Het dekkleed wordt gestileerd afgebeeld. De kleuren van het dekkleed zijn
dezelfde als de twee meest voorkomende of belangrijkste van het schild.
Wrong.
Deze dient ervoor om de overgang van helm en helmteken te maskeren alsmede het
geheel steviger aan elkaar te bevestigen. Kleuren vaak dezelfde als het dekkleed
of één kleur daarvan.
Helmtekens.
Als sinds het begin werden wapenfiguren
niet alleen op het schild, maar ook op de helm aangebracht. Daarbij kwamen ook
figuren voor zoals leeuwen, waaiers, ruitvormige schermen en dergelijke voor. Op
het echte strijdtoneel waren dergelijke uitdossingen niet praktisch, maar op de
riddertoernooien kwamen de imponerende tekens echt tot ontplooiing.
Gewoonte
en recht.
Ridders waren de eerste wapenvoerders. Om een wapen te mogen voeren moest men
ook met het zwaard omgord zijn.
In de 13e eeuw gingen de zoons van de grote leenheren, als opvolger van hun
vader, over tot het voeren van het wapen; maar alléén nadat zij tot ridder
waren verheven.
Zoals eerder besproken kwam daar later de adelstand bij. Aanvankelijk ging het
wapen (alsmede de adellijke titels) over op de oudste zoon. Later kwamen ook de
andere zoons -al dan niet buitenechtelijk (bastaardij)- in aanmerking voor het
wapen, alhoewel toen nog met een breuklijn afgebeeld.
Het recht op een wapen werd sinds de 14e eeuw erkend voor ieder vrij man, of hij
tot de adelstand behoorde of niet. Jurist Bartolo de Sassoferata (1314-1357)

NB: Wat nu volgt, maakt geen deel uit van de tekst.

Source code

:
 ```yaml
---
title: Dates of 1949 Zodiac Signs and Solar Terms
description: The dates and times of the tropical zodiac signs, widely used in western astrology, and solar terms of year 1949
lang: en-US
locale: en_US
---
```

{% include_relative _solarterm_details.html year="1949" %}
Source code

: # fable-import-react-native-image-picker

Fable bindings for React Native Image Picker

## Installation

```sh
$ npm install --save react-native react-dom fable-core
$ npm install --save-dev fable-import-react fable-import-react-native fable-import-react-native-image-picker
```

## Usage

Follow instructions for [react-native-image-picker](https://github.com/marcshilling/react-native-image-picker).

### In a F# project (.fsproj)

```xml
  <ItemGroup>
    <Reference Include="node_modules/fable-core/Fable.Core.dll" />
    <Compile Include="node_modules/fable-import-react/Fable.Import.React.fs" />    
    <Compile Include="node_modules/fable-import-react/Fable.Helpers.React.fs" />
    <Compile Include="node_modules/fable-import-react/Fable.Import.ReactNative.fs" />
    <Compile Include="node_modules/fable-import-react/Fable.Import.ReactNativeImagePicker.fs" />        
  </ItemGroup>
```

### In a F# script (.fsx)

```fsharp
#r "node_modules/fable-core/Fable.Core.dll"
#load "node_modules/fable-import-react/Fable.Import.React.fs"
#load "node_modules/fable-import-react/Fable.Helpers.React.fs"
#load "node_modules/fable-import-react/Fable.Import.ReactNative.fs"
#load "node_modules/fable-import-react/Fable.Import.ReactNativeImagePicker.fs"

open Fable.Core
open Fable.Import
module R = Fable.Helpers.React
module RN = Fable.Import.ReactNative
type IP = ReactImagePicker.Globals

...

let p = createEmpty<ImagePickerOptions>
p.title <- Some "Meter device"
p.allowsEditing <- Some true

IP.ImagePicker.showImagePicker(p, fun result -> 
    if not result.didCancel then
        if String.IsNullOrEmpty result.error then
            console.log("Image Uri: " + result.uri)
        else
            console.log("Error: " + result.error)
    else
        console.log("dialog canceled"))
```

legde dit vast in een boekwerk. Hij schreef verder dat een wapen niet verleend
hoefde te worden door een vorst of welke autoriteit dan ook, mits men maar geen
wapen kopieerde dat wederrechtelijk aan een ander toe behoorde.
De witte (zilveren) zwaan een symbool voor
oprechtheid en waardigheid.
De zwaan is in
mythologische zin niet alleen het symbool van waarheid en onschuld van de
menselijke ziel, maar geeft tevens een belangrijk cultuurpatroon in de
Middeleeuwen en Renaissance weer: het recht van zwanendrift. Dit recht was het
recht (eigenlijk een voorrecht) van de "heren" om zwanen op hun erf te
mogen houden en fokken. De hoeveelheid zwanen gaf de status aan van de eigenaar.
De pijl duidt op "mikken" (????) of
snelheid of behendigheid, in de
heraldiek een teken is van macht en kracht.
De kleur
blauw
symboliseerde trouw, bestendigheid en
deugd.
De kleur
groen
symboliseerde vrijheid en schoonheid
Goud (gele
kleur) symboliseerde vrijgevigheid, moed en volharding.
Zilver (witte
kleur) symboliseerde sereniteit en edelmoedigheid.